While hallucinogenic mushrooms are not considered addictive, users may need treatment for adverse responses to the drug. “Bad trips” may require the user to be hospitalized. Here, trained medical staff will help them “come down” by placing them in a safe and secure room with minimal sounds and motion. If necessary, a low to medium dose of a benzodiazepine may be administered. The patient should be monitored directly to make sure that they do not harm themselves or others.

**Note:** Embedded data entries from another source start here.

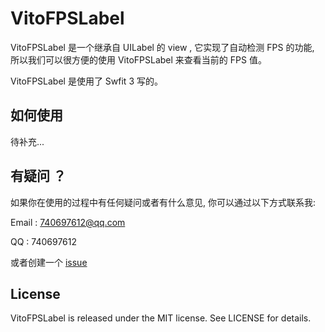 # VitoFPSLabel

VitoFPSLabel 是一个继承自 UILabel 的 view , 它实现了自动检测 FPS 的功能, 所以我们可以很方便的使用 VitoFPSLabel 来查看当前的 FPS 值。

VitoFPSLabel 是使用了 Swfit 3 写的。

## 如何使用
 待补充...

## 有疑问 ？
 如果你在使用的过程中有任何疑问或者有什么意见, 你可以通过以下方式联系我:
 
 Email : 740697612@qq.com
 
 QQ : 740697612
 
 或者创建一个 [issue](https://github.com/VitoNYang/VitoFPSLabel/issues/new)
 
## License
 VitoFPSLabel is released under the MIT license. See LICENSE for details.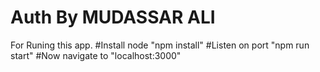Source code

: # Auth By MUDASSAR ALI  
For Runing this app.
#Install node 
"npm install"
#Listen on port
"npm run start"
#Now navigate to 
"localhost:3000"

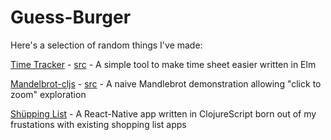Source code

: # Guess-Burger

Here's a selection of random things I've made:

[Time Tracker](http://guess-burger.github.io/time-tracker/time-tracker.html) - [src](https://github.com/guess-burger/elm-time) - A simple tool to make time sheet easier written in Elm

[Mandelbrot-cljs](http://guess-burger.github.io/mandelbrot-cljs/) - [src](https://github.com/guess-burger/mandelbrot-cljs) - A naive Mandlebrot demonstration allowing "click to zoom" exploration

[Shüpping List](https://play.google.com/store/apps/details?id=com.guess_burger.shopping_list) - A React-Native app written in ClojureScript born out of my frustations with existing shopping list apps
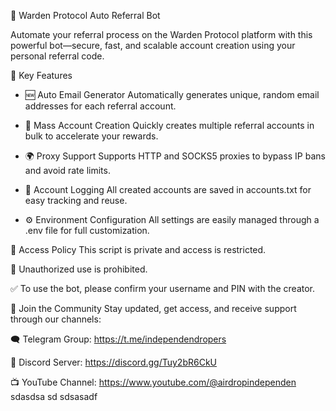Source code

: 🚀 Warden Protocol Auto Referral Bot

Automate your referral process on the Warden Protocol platform with this powerful bot—secure, fast, and scalable account creation using your personal referral code.

🔧 Key Features
- 🆕 Auto Email Generator
Automatically generates unique, random email addresses for each referral account.

- 🔁 Mass Account Creation
Quickly creates multiple referral accounts in bulk to accelerate your rewards.

- 🌍 Proxy Support
Supports HTTP and SOCKS5 proxies to bypass IP bans and avoid rate limits.

- 📑 Account Logging
All created accounts are saved in accounts.txt for easy tracking and reuse.

- ⚙️ Environment Configuration
All settings are easily managed through a .env file for full customization.

🔐 Access Policy
This script is private and access is restricted.

🚫 Unauthorized use is prohibited.

✅ To use the bot, please confirm your username and PIN with the creator.

📣 Join the Community
Stay updated, get access, and receive support through our channels:

🗨️ Telegram Group: https://t.me/independendropers

💬 Discord Server: https://discord.gg/Tuy2bR6CkU

📺 YouTube Channel: https://www.youtube.com/@airdropindependen
sdasdsa
sd
sdsasadf
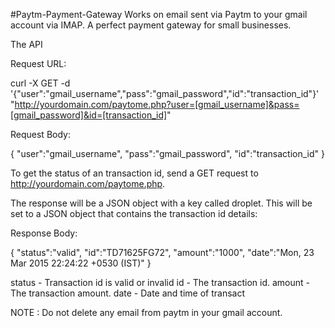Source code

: #Paytm-Payment-Gateway
Works on email sent via Paytm to your gmail account via IMAP.
A perfect payment gateway for small businesses.

The API

Request URL:

curl -X GET -d '{"user":"gmail_username","pass":"gmail_password","id":"transaction_id"}' "http://yourdomain.com/paytome.php?user=[gmail_username]&pass=[gmail_password]&id=[transaction_id]"


Request Body:

{
"user":"gmail_username",
"pass":"gmail_password",
"id":"transaction_id"
}


To get the status of an transaction id, send a GET request to http://yourdomain.com/paytome.php.

The response will be a JSON object with a key called droplet. This will be set to a JSON object that contains the transaction id details:

Response Body:

{
"status":"valid",
"id":"TD71625FG72",
"amount":"1000",
"date":"Mon, 23 Mar 2015 22:24:22 +0530 (IST)"
}


status - Transaction id is valid or invalid
id - The transaction id.
amount - The transaction amount.
date - Date and time of transact

NOTE :
Do not delete any email from paytm in your gmail account.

In the case of “flashbacks” or HPPD, there is currently no known medical treatment. However, studies suggest that some anti-seizure medications, including lamotrigine and clonazepam, may provide lasting relief. Recommended treatment options also include mindfulness, meditation, yoga, and talk therapy.
If you or someone you know is suffering due to the use of shrooms, the best procedure is to seek help and explore treatment options.
You don’t have to overcome your addiction alone. Professional guidance and support is available. Begin a life of recovery by reaching out to a specialist today.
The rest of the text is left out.